I also welcome the right for workers to request flexible working time, particularly the new timing requirement on employers to respond within three months to such a request. The proposed code of practice must not water down the guarantees and provisions that cover employees. For example, it must include a proper conciliatory meeting, the right to be accompanied at such a meeting and the right of appeal. These are fundamental rights for workers that must continue.
However, like all new legislation, this Bill has omissions, and changes will be needed as we debate. I will start by looking at the area of adoption, where I welcome the removal from local authorities of explicit duties to consider a child’s religion, racial origins and cultural and linguistic background when placing children for adoption. I also welcome proposals to cut the length of time that it takes to adopt a child. As we have heard, it takes around two years for a child in the care system to be placed for adoption. That is far too long. It goes without saying that the best interests of the child must be paramount, and speed should not come before considered decisions of the adoption of individual children. However, unnecessary delays in adoption are not in the best interests of the child, who needs a stable, loving and caring environment.
I am the grandmother of two adopted siblings, a boy and a girl, who have brought unlimited pride and pleasure to our family. Rightly, my daughter and her husband were interviewed and examined thoroughly before my grandson was adopted. But having already proved their suitability as parents for him, the same unwieldy process was carried out again when they applied to adopt his sister four years later, so she was not able to join our family until she was nearly a year
old. This seemed to be a really unnecessary delay. If the adoption of one child proves successful, surely the suitability of the parents to adopt again is evident. I would therefore back any government action to reduce unnecessary delay in adoption.

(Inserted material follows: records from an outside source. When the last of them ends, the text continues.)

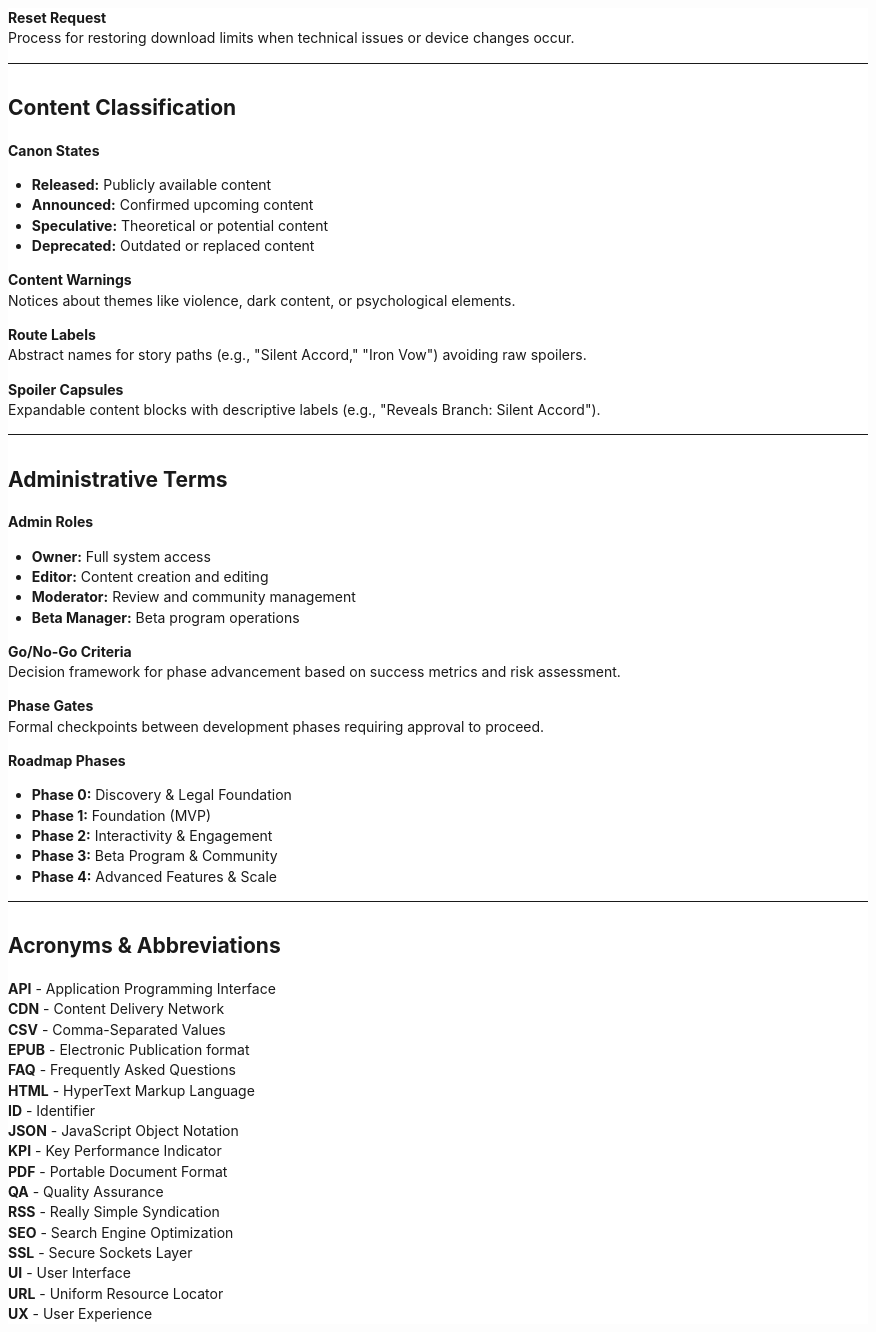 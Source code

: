 **Reset Request**  
Process for restoring download limits when technical issues or device changes occur.

---

## Content Classification

**Canon States**  
- **Released:** Publicly available content
- **Announced:** Confirmed upcoming content
- **Speculative:** Theoretical or potential content
- **Deprecated:** Outdated or replaced content

**Content Warnings**  
Notices about themes like violence, dark content, or psychological elements.

**Route Labels**  
Abstract names for story paths (e.g., "Silent Accord," "Iron Vow") avoiding raw spoilers.

**Spoiler Capsules**  
Expandable content blocks with descriptive labels (e.g., "Reveals Branch: Silent Accord").

---

## Administrative Terms

**Admin Roles**  
- **Owner:** Full system access
- **Editor:** Content creation and editing
- **Moderator:** Review and community management
- **Beta Manager:** Beta program operations

**Go/No-Go Criteria**  
Decision framework for phase advancement based on success metrics and risk assessment.

**Phase Gates**  
Formal checkpoints between development phases requiring approval to proceed.

**Roadmap Phases**  
- **Phase 0:** Discovery & Legal Foundation
- **Phase 1:** Foundation (MVP)
- **Phase 2:** Interactivity & Engagement  
- **Phase 3:** Beta Program & Community
- **Phase 4:** Advanced Features & Scale

---

## Acronyms & Abbreviations

**API** - Application Programming Interface  
**CDN** - Content Delivery Network  
**CSV** - Comma-Separated Values  
**EPUB** - Electronic Publication format  
**FAQ** - Frequently Asked Questions  
**HTML** - HyperText Markup Language  
**ID** - Identifier  
**JSON** - JavaScript Object Notation  
**KPI** - Key Performance Indicator  
**PDF** - Portable Document Format  
**QA** - Quality Assurance  
**RSS** - Really Simple Syndication  
**SEO** - Search Engine Optimization  
**SSL** - Secure Sockets Layer  
**UI** - User Interface  
**URL** - Uniform Resource Locator  
**UX** - User Experience   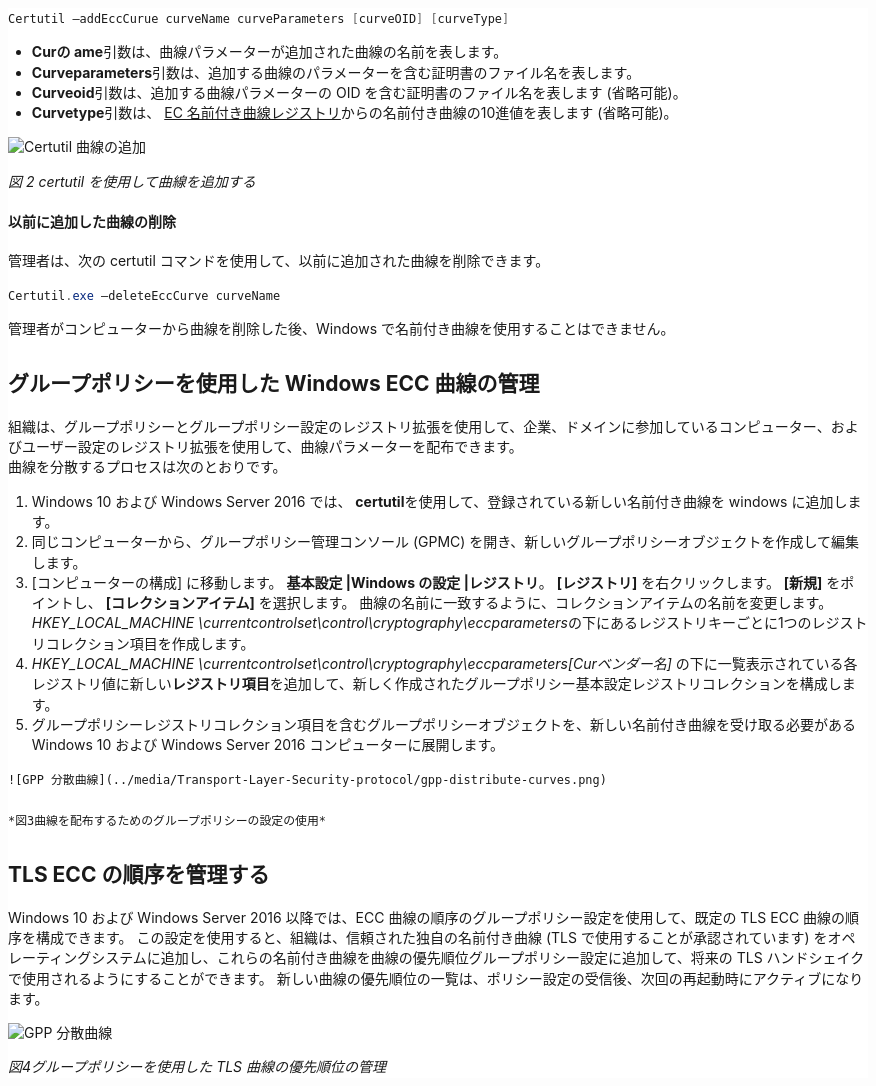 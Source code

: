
 ```powershell
Certutil —addEccCurue curveName curveParameters [curveOID] [curveType]
```

- **Curの ame**引数は、曲線パラメーターが追加された曲線の名前を表します。
- **Curveparameters**引数は、追加する曲線のパラメーターを含む証明書のファイル名を表します。
- **Curveoid**引数は、追加する曲線パラメーターの OID を含む証明書のファイル名を表します (省略可能)。
- **Curvetype**引数は、 [EC 名前付き曲線レジストリ](http://www.iana.org/assignments/tls-parameters/tls-parameters.xhtml#tls-parameters-8)からの名前付き曲線の10進値を表します (省略可能)。

![Certutil 曲線の追加](../media/Transport-Layer-Security-protocol/certutil-add-curves.png)

*図 2 certutil を使用して曲線を追加する*

#### <a name="removing-a-previously-added-curve"></a>以前に追加した曲線の削除

管理者は、次の certutil コマンドを使用して、以前に追加された曲線を削除できます。

```powershell
Certutil.exe –deleteEccCurve curveName
```

管理者がコンピューターから曲線を削除した後、Windows で名前付き曲線を使用することはできません。

## <a name="managing-windows-ecc-curves-using-group-policy"></a>グループポリシーを使用した Windows ECC 曲線の管理

組織は、グループポリシーとグループポリシー設定のレジストリ拡張を使用して、企業、ドメインに参加しているコンピューター、およびユーザー設定のレジストリ拡張を使用して、曲線パラメーターを配布できます。  
曲線を分散するプロセスは次のとおりです。

1.    Windows 10 および Windows Server 2016 では、 **certutil**を使用して、登録されている新しい名前付き曲線を windows に追加します。
2.    同じコンピューターから、グループポリシー管理コンソール (GPMC) を開き、新しいグループポリシーオブジェクトを作成して編集します。
3.    [コンピューターの構成] に移動します。 **基本設定 |Windows の設定 |レジストリ**。  **[レジストリ]** を右クリックします。 **[新規]** をポイントし、 **[コレクションアイテム]** を選択します。 曲線の名前に一致するように、コレクションアイテムの名前を変更します。 *HKEY_LOCAL_MACHINE \currentcontrolset\control\cryptography\eccparameters*の下にあるレジストリキーごとに1つのレジストリコレクション項目を作成します。
4.    *HKEY_LOCAL_MACHINE \currentcontrolset\control\cryptography\eccparameters\[Curベンダー名]* の下に一覧表示されている各レジストリ値に新しい**レジストリ項目**を追加して、新しく作成されたグループポリシー基本設定レジストリコレクションを構成します。
5.    グループポリシーレジストリコレクション項目を含むグループポリシーオブジェクトを、新しい名前付き曲線を受け取る必要がある Windows 10 および Windows Server 2016 コンピューターに展開します。

    ![GPP 分散曲線](../media/Transport-Layer-Security-protocol/gpp-distribute-curves.png)

    *図3曲線を配布するためのグループポリシーの設定の使用*

## <a name="managing-tls-ecc-order"></a>TLS ECC の順序を管理する

Windows 10 および Windows Server 2016 以降では、ECC 曲線の順序のグループポリシー設定を使用して、既定の TLS ECC 曲線の順序を構成できます。 この設定を使用すると、組織は、信頼された独自の名前付き曲線 (TLS で使用することが承認されています) をオペレーティングシステムに追加し、これらの名前付き曲線を曲線の優先順位グループポリシー設定に追加して、将来の TLS ハンドシェイクで使用されるようにすることができます。 新しい曲線の優先順位の一覧は、ポリシー設定の受信後、次回の再起動時にアクティブになります。     

![GPP 分散曲線](../media/Transport-Layer-Security-protocol/gp-managing-tls-curve-priority-order.png)

*図4グループポリシーを使用した TLS 曲線の優先順位の管理*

I turn now to special educational needs and related issues. I am a little bemused and have some queries about the proposals relating to SEN. The first questions relate to the local offer to be made by local authorities regarding support for children and young people with SEN. How exactly would the children, young people and parents be involved with the offer and the personal budget? What will happen when the personal budget is spent? Who turns to whom? Would there not need to be a professional input into preparation of the budget? Finally, how can it be ensured that a postcode lottery does not develop regarding this budget?
I turn now to a clause proposed but not carried in the other place, relating to a requirement for schools to draw up specific provision for children with medical conditions such as asthma, diabetes or cancer, as has been mentioned by other speakers. Such children need there to be staff at school who know how to meet their medical needs. They may or may not need educational support but they certainly need medically aware staff. This can be a life-or-death issue.
About a month ago, my grandson, who has had asthma since he was very small but appeared to be growing out of it—he is now 14—had a bad attack while at school. The procedure that had been agreed between my daughter, who is his mother, and the school was not followed. The result was that my grandson had to text his mother to say that he did not feel well enough to travel home by bus, his usual way of travel. When my daughter arrived at the school by car, she found him alone in the playground, gasping for breath. She tried to drive to the doctor’s surgery where she knew that the necessary steroids were kept, but his oxygen level decreased rapidly. Instead, she drove further to the hospital, where eventually he stabilised. The teachers on duty that day had not recognised his needs. He could have died.
A clause such as that proposed in the other place is not only necessary but essential. It is also essential that specified teacher and support staff receive medical training for such emergencies. Economically speaking, this is sound and would save hospitalisation and reduce demand on already-stretched resources. Socially speaking, it is vital to ensure that all our children are as safe as possible in the school environment. I hope that we can reconsider such a clause.